Find the line with "哪怕有那么一瞬间也会被叶修感". Repeat it and each line after it, exactly, down to the end of the records below.

> **ENTRIES SHOWN**:
"""

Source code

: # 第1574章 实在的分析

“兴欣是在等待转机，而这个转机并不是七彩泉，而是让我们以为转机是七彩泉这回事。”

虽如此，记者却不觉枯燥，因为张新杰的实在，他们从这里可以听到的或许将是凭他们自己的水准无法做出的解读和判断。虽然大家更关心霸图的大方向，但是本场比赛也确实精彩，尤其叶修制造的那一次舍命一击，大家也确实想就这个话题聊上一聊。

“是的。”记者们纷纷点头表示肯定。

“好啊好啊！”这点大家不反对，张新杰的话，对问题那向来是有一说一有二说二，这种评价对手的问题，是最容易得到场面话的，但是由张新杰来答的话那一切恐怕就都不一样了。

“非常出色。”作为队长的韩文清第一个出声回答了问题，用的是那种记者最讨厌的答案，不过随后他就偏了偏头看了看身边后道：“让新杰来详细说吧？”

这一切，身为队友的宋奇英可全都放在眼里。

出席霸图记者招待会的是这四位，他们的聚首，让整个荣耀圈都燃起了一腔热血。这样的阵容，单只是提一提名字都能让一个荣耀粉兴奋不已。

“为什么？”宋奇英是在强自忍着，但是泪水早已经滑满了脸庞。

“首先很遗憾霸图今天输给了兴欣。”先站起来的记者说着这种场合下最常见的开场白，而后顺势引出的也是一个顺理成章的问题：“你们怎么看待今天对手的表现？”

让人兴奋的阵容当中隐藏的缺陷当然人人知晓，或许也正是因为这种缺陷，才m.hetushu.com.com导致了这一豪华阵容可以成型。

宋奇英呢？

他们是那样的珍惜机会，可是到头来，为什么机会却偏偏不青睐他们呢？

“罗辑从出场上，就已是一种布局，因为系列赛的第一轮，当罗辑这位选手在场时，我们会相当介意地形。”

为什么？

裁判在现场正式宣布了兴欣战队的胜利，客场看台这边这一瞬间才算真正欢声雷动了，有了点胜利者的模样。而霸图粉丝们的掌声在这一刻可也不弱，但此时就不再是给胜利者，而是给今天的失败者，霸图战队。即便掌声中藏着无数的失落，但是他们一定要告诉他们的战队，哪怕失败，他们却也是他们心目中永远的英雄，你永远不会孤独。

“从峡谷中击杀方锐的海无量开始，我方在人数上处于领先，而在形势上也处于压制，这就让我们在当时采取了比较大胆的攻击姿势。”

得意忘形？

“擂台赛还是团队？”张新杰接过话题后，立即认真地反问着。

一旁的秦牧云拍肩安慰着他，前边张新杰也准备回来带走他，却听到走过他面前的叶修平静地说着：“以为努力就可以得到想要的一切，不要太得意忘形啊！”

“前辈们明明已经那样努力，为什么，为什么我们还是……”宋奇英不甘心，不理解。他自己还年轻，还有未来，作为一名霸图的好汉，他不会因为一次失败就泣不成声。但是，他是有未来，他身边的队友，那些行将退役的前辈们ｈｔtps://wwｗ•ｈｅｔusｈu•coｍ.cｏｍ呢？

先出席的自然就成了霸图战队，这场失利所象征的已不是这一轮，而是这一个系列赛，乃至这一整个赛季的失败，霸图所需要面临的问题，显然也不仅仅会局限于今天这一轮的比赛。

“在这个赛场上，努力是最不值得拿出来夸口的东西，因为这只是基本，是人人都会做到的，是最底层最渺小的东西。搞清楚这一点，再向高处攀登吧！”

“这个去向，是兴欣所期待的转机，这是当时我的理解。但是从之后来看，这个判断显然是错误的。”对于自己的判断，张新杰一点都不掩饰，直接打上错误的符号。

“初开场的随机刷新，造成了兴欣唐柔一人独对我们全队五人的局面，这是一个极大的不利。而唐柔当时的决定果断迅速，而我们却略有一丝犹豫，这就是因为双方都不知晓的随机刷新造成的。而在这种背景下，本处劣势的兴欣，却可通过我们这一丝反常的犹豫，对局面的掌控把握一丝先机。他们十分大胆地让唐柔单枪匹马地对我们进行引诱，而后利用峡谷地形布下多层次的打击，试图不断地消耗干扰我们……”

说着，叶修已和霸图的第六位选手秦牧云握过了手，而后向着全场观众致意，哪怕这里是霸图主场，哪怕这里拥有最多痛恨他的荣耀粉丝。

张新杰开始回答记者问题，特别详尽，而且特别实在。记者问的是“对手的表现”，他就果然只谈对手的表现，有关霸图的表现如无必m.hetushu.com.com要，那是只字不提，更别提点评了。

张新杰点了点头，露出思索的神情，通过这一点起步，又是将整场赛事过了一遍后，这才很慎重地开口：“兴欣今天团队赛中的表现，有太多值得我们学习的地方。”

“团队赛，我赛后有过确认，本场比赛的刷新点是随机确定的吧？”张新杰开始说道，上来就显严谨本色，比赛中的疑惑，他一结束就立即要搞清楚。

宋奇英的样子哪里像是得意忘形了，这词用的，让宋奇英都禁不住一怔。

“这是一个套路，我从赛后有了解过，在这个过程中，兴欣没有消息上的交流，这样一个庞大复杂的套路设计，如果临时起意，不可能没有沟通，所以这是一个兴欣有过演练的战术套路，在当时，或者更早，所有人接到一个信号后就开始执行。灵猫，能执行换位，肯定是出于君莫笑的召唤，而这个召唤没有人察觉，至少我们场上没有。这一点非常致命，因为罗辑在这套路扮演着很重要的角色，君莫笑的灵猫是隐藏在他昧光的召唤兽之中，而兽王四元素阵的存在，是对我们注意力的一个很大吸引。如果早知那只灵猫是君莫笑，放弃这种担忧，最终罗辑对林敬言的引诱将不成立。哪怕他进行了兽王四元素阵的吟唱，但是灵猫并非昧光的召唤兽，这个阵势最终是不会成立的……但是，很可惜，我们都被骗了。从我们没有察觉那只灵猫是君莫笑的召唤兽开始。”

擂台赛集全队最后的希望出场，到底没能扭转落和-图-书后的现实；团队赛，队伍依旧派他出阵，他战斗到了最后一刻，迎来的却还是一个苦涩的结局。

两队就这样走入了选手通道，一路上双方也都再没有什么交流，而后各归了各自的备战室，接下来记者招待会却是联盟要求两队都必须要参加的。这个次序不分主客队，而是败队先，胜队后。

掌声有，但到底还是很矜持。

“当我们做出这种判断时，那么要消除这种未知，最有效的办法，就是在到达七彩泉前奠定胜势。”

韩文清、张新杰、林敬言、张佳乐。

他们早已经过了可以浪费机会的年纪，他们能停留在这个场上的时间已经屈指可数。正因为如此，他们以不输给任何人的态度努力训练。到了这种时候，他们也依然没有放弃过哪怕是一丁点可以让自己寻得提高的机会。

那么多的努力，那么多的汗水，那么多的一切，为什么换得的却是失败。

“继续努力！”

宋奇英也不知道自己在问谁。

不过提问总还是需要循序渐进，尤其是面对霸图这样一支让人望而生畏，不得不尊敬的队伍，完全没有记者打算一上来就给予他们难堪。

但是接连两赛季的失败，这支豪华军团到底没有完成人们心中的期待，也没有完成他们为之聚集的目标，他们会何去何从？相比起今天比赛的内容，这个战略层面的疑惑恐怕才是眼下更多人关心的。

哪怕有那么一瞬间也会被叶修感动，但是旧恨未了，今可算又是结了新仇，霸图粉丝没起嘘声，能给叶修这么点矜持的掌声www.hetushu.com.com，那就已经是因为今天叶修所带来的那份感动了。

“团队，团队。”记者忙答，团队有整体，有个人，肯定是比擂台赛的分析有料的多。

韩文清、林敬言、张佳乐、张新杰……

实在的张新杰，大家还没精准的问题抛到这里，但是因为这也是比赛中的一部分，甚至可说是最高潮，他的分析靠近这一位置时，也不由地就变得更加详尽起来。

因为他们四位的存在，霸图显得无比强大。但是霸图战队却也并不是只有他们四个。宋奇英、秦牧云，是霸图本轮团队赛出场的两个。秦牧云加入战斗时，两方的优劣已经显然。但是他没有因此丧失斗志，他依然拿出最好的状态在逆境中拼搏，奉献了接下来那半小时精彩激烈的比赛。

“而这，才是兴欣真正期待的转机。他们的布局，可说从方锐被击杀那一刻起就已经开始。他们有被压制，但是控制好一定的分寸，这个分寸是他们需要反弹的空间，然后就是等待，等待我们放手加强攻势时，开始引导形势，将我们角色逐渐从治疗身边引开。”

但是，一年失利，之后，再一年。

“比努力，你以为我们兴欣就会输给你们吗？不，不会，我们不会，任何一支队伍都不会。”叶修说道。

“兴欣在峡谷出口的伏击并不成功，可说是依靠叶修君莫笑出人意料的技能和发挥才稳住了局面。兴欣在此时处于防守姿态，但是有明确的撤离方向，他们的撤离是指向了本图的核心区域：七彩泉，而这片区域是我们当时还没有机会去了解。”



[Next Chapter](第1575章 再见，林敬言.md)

"""

> **TASK ANSWER**:
哪怕有那么一瞬间也会被叶修感动，但是旧恨未了，今可算又是结了新仇，霸图粉丝没起嘘声，能给叶修这么点矜持的掌声www.hetushu.com.com，那就已经是因为今天叶修所带来的那份感动了。

“团队，团队。”记者忙答，团队有整体，有个人，肯定是比擂台赛的分析有料的多。

韩文清、林敬言、张佳乐、张新杰……

实在的张新杰，大家还没精准的问题抛到这里，但是因为这也是比赛中的一部分，甚至可说是最高潮，他的分析靠近这一位置时，也不由地就变得更加详尽起来。

因为他们四位的存在，霸图显得无比强大。但是霸图战队却也并不是只有他们四个。宋奇英、秦牧云，是霸图本轮团队赛出场的两个。秦牧云加入战斗时，两方的优劣已经显然。但是他没有因此丧失斗志，他依然拿出最好的状态在逆境中拼搏，奉献了接下来那半小时精彩激烈的比赛。

“而这，才是兴欣真正期待的转机。他们的布局，可说从方锐被击杀那一刻起就已经开始。他们有被压制，但是控制好一定的分寸，这个分寸是他们需要反弹的空间，然后就是等待，等待我们放手加强攻势时，开始引导形势，将我们角色逐渐从治疗身边引开。”

但是，一年失利，之后，再一年。

“比努力，你以为我们兴欣就会输给你们吗？不，不会，我们不会，任何一支队伍都不会。”叶修说道。

“兴欣在峡谷出口的伏击并不成功，可说是依靠叶修君莫笑出人意料的技能和发挥才稳住了局面。兴欣在此时处于防守姿态，但是有明确的撤离方向，他们的撤离是指向了本图的核心区域：七彩泉，而这片区域是我们当时还没有机会去了解。”



[Next Chapter](第1575章 再见，林敬言.md)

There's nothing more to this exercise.